Give the number of lines in the records that include the word "status", and nothing besides.

(Pictures paired with source code)
◆ ◆ ◆

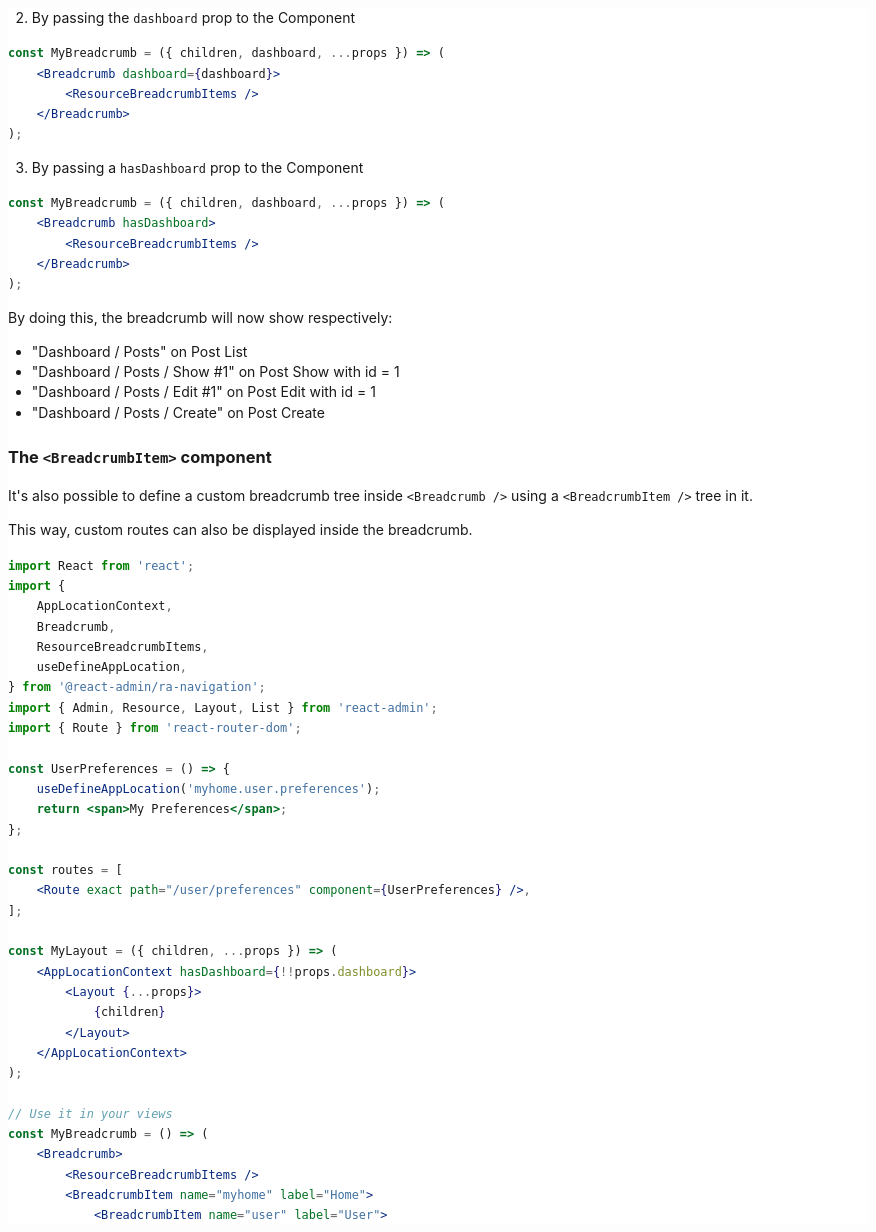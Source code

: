 2. By passing the `dashboard` prop to the Component

```jsx
const MyBreadcrumb = ({ children, dashboard, ...props }) => (
    <Breadcrumb dashboard={dashboard}>
        <ResourceBreadcrumbItems />
    </Breadcrumb>
);
```

3. By passing a `hasDashboard` prop to the Component

```jsx
const MyBreadcrumb = ({ children, dashboard, ...props }) => (
    <Breadcrumb hasDashboard>
        <ResourceBreadcrumbItems />
    </Breadcrumb>
);
```

By doing this, the breadcrumb will now show respectively:

- "Dashboard / Posts" on Post List
- "Dashboard / Posts / Show #1" on Post Show with id = 1
- "Dashboard / Posts / Edit #1" on Post Edit with id = 1
- "Dashboard / Posts / Create" on Post Create

### The `<BreadcrumbItem>` component

It's also possible to define a custom breadcrumb tree inside `<Breadcrumb />` using a `<BreadcrumbItem />` tree in it.

This way, custom routes can also be displayed inside the breadcrumb.

```jsx
import React from 'react';
import {
    AppLocationContext,
    Breadcrumb,
    ResourceBreadcrumbItems,
    useDefineAppLocation,
} from '@react-admin/ra-navigation';
import { Admin, Resource, Layout, List } from 'react-admin';
import { Route } from 'react-router-dom';

const UserPreferences = () => {
    useDefineAppLocation('myhome.user.preferences');
    return <span>My Preferences</span>;
};

const routes = [
    <Route exact path="/user/preferences" component={UserPreferences} />,
];

const MyLayout = ({ children, ...props }) => (
    <AppLocationContext hasDashboard={!!props.dashboard}>
        <Layout {...props}>
            {children}
        </Layout>
    </AppLocationContext>
);

// Use it in your views
const MyBreadcrumb = () => (
    <Breadcrumb>
        <ResourceBreadcrumbItems />
        <BreadcrumbItem name="myhome" label="Home">
            <BreadcrumbItem name="user" label="User">
```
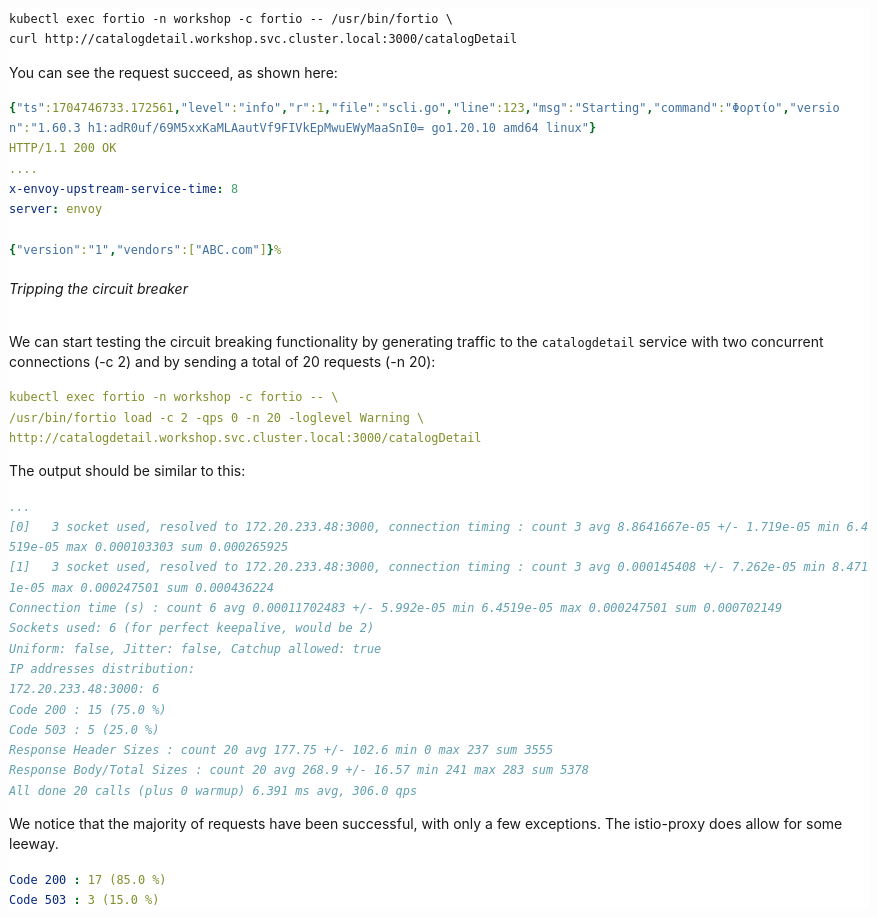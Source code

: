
 ```shell
kubectl exec fortio -n workshop -c fortio -- /usr/bin/fortio \
curl http://catalogdetail.workshop.svc.cluster.local:3000/catalogDetail
```

You can see the request succeed, as shown here:

```yaml
{"ts":1704746733.172561,"level":"info","r":1,"file":"scli.go","line":123,"msg":"Starting","command":"Φορτίο","version":"1.60.3 h1:adR0uf/69M5xxKaMLAautVf9FIVkEpMwuEWyMaaSnI0= go1.20.10 amd64 linux"}
HTTP/1.1 200 OK
....
x-envoy-upstream-service-time: 8
server: envoy

{"version":"1","vendors":["ABC.com"]}%    
```

###### Tripping the circuit breaker

We can start testing the circuit breaking functionality by generating traffic to the `catalogdetail` service with two concurrent connections (-c 2) and by sending a total of 20 requests (-n 20):

```yaml
kubectl exec fortio -n workshop -c fortio -- \
/usr/bin/fortio load -c 2 -qps 0 -n 20 -loglevel Warning \
http://catalogdetail.workshop.svc.cluster.local:3000/catalogDetail
```

The output should be similar to this:

```yaml
...
[0]   3 socket used, resolved to 172.20.233.48:3000, connection timing : count 3 avg 8.8641667e-05 +/- 1.719e-05 min 6.4519e-05 max 0.000103303 sum 0.000265925
[1]   3 socket used, resolved to 172.20.233.48:3000, connection timing : count 3 avg 0.000145408 +/- 7.262e-05 min 8.4711e-05 max 0.000247501 sum 0.000436224
Connection time (s) : count 6 avg 0.00011702483 +/- 5.992e-05 min 6.4519e-05 max 0.000247501 sum 0.000702149
Sockets used: 6 (for perfect keepalive, would be 2)
Uniform: false, Jitter: false, Catchup allowed: true
IP addresses distribution:
172.20.233.48:3000: 6
Code 200 : 15 (75.0 %)
Code 503 : 5 (25.0 %)
Response Header Sizes : count 20 avg 177.75 +/- 102.6 min 0 max 237 sum 3555
Response Body/Total Sizes : count 20 avg 268.9 +/- 16.57 min 241 max 283 sum 5378
All done 20 calls (plus 0 warmup) 6.391 ms avg, 306.0 qps
```

We notice that the majority of requests have been successful, with only a few exceptions. The istio-proxy does allow for some leeway.

```yaml
Code 200 : 17 (85.0 %)
Code 503 : 3 (15.0 %)
```
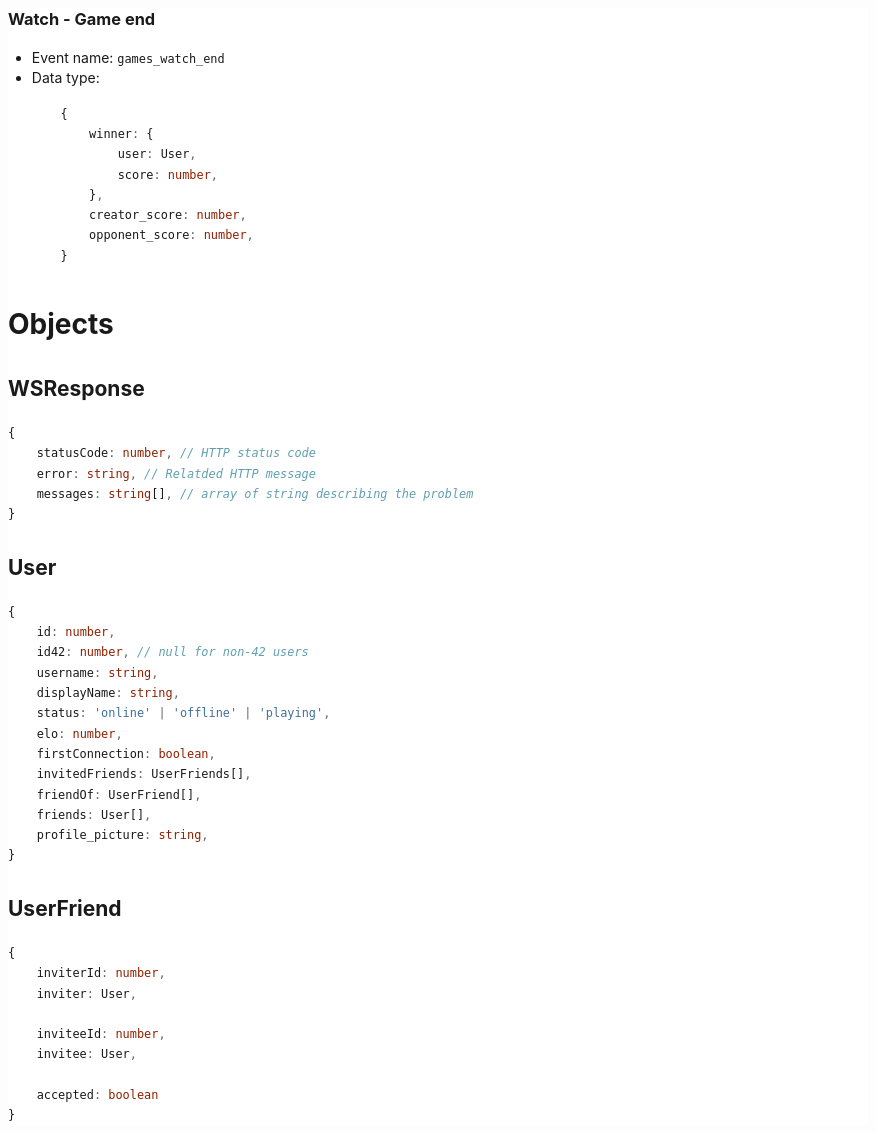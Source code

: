 ### **Watch - Game end**

- Event name: `games_watch_end`
- Data type:
	```typescript
		{
			winner: {
				user: User,
				score: number,
			},
			creator_score: number,
			opponent_score: number,
		}
	```

# Objects

## WSResponse

```typescript
{
	statusCode: number, // HTTP status code
	error: string, // Relatded HTTP message
	messages: string[], // array of string describing the problem
}
```

## User

```typescript
{
	id: number,
	id42: number, // null for non-42 users
	username: string,
	displayName: string,
	status: 'online' | 'offline' | 'playing',
	elo: number,
	firstConnection: boolean,
	invitedFriends: UserFriends[],
	friendOf: UserFriend[],
	friends: User[],
	profile_picture: string,
}
```

## UserFriend

```typescript
{
	inviterId: number,
	inviter: User,

	inviteeId: number,
	invitee: User,

	accepted: boolean
}
```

◆ ◆ ◆

# EXERCISE ANSWER:
2